Vesuvius Challenge
In 79 CE, Mount Vesuvius buried the Villa of the Papyri at Herculaneum under 20 meters of pyroclastic flow. Inside was the only intact library from the classical world — some 1,800 papyrus scrolls, carbonized but preserved in the absence of oxygen. For 275 years after their 18th-century rediscovery, the scrolls were considered unreadable without physical unrolling that would destroy them.
The Vesuvius Challenge, launched in March 2023 by computer scientist Brent Seales, entrepreneur Nat Friedman, and Daniel Gross, changed everything. By releasing high-resolution CT scans and an AI-based ink detection model, the challenge invited the world to decode the scrolls without ever touching them — virtual unwrapping.
In February 2024, three students — Luke Farritor, Youssef Nader, and Julian Schilliger — claimed the $700,000 Grand Prize, deciphering over 2,000 Greek characters. The first word read was ΠΟΡΦΥΡΑ ("purple"). The text is believed to be Philodemus's philosophical writing on pleasure and music.
In February 2025, Oxford's Bodleian scroll PHerc. 172 was imaged at the Diamond Light Source synchrotron, yielding more recoverable text than any previously scanned scroll. The first word decoded: διατροπή — "disgust."
Linear A
Linear A is the undeciphered writing system of the Minoan civilization, used across Crete and the Aegean from roughly 1800 to 1450 BCE. It is the direct ancestor of Linear B — the Mycenaean Greek script cracked by Michael Ventris in 1952 — but the underlying Minoan language remains completely unknown and unrelated to any other language family.
Approximately 1,500 inscriptions survive, mostly administrative tablets from palatial sites like Haghia Triada, Zakros, and Akrotiri on Santorini. The signs can be phonetically read using Linear B correspondences, but the words produced are meaningless because the language itself is unknown — a tantalizing half-reading.

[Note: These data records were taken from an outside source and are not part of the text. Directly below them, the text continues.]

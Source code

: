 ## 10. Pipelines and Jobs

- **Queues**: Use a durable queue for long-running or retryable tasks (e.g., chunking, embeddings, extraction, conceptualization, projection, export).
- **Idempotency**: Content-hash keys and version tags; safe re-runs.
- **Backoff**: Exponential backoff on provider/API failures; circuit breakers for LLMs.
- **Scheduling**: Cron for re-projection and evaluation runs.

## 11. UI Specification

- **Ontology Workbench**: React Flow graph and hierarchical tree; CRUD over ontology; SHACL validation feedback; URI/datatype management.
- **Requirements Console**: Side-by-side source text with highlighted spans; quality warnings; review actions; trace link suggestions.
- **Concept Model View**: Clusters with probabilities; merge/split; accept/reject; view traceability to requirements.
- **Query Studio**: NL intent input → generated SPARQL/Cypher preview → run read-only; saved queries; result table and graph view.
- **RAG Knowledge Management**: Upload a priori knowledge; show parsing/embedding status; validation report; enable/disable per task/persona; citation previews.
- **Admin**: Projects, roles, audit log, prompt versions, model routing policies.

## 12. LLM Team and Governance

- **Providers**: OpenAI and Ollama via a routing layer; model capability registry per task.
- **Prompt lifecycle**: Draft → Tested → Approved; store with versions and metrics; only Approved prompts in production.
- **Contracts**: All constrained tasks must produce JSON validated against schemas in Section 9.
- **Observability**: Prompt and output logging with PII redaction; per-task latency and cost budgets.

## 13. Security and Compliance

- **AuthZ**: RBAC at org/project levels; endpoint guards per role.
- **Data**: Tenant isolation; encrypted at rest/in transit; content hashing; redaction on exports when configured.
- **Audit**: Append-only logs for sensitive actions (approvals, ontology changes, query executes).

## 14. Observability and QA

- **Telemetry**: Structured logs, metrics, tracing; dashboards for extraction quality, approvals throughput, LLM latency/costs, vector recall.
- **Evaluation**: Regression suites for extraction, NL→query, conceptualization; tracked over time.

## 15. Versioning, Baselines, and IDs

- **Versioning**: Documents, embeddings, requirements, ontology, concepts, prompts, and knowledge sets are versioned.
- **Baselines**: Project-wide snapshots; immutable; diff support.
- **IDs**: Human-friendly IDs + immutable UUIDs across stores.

The core obstacle is the small corpus. Statistical and ML approaches require thousands of examples to extract patterns; Linear A's 1,500 short administrative texts offer too little signal. Without a bilingual text — a Minoan Rosetta Stone — purely computational approaches face a fundamental ceiling.
Recent work by researchers including Brent Davis and Silvia Ferrara has mapped sign functions and proposed structural analyses. ML models trained on related Bronze Age scripts have attempted phonetic mapping, but no breakthrough has emerged. Linear A remains one of the last great puzzles of the ancient Mediterranean.
Proto-Sinaitic
Proto-Sinaitic is the oldest known alphabetic writing system — the direct ancestor of every modern alphabet on Earth, from Latin and Greek to Arabic and Hebrew. Developed by Semitic workers in Egyptian turquoise mines at Serabit el-Khadim in the Sinai around 1900–1800 BCE, it borrowed Egyptian hieroglyphic forms but redeployed them as consonantal sound signs for a Semitic language.

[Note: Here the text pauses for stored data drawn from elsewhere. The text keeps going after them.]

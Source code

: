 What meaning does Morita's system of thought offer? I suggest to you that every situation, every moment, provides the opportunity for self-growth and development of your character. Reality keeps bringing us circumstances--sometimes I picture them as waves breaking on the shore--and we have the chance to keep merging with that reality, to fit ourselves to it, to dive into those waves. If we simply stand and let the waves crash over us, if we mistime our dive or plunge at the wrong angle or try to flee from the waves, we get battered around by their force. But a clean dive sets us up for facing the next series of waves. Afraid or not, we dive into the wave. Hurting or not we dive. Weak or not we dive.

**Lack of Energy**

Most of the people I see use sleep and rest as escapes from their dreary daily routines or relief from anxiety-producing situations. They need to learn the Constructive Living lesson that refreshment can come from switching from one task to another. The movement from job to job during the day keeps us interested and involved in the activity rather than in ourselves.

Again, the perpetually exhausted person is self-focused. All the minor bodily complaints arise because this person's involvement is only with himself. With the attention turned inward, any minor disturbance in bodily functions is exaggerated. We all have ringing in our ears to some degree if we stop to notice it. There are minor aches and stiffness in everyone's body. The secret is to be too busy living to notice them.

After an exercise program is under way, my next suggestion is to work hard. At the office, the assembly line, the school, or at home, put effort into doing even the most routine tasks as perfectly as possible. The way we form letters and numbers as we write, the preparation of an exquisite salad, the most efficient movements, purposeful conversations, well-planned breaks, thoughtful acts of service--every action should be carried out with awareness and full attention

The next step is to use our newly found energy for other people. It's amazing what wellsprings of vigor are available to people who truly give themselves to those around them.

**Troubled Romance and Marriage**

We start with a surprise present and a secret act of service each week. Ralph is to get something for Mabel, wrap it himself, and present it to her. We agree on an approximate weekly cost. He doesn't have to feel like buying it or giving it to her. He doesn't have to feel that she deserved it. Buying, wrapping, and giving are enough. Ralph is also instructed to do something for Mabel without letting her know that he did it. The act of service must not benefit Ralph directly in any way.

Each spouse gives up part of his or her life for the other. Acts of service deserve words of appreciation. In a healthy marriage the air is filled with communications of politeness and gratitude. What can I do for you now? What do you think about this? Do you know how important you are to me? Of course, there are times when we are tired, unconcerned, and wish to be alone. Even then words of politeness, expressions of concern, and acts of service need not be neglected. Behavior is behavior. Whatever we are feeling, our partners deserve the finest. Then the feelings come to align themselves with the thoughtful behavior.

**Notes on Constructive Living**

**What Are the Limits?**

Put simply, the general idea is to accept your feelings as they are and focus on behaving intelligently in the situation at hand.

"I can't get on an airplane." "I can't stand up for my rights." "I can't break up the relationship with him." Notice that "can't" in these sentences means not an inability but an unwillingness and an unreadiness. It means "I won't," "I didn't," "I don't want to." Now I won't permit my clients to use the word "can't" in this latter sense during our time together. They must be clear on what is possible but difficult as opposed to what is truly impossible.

The principle — the acrophonic principle — is elegant: the sign for "ox" (ʾaleph in Semitic) represents the sound /ʾ/; the sign for "house" (bayt) represents /b/. This is the origin of our letters A (inverted ox head) and B (floor plan of a house).
Roughly 40 short inscriptions survive, mostly from Sinai but with related examples at sites across the Levant. The readings are contested — scholars agree on the basic phonetic values but disagree sharply on word identification, language affiliation, and content. Recent work by Thomas Schneider, Brian Colless, and others has proposed new readings that challenge the 20th-century consensus.
The tiny corpus and lack of longform text means ML approaches are largely inapplicable here. The frontier is classical philological and epigraphic work, now accelerated by digital imaging — RTI (Reflectance Transformation Imaging) and photogrammetric 3D models revealing previously invisible signs on deteriorated surfaces.
Indus Valley Script
The Indus Valley script is the most widely studied undeciphered writing system on Earth. Used by the Harappan civilization — which at its height encompassed more territory than Mesopotamia and Egypt combined — it appears on roughly 4,000 objects, primarily small stamp seals and pottery sherds. The inscriptions are frustratingly short, averaging just 5 signs.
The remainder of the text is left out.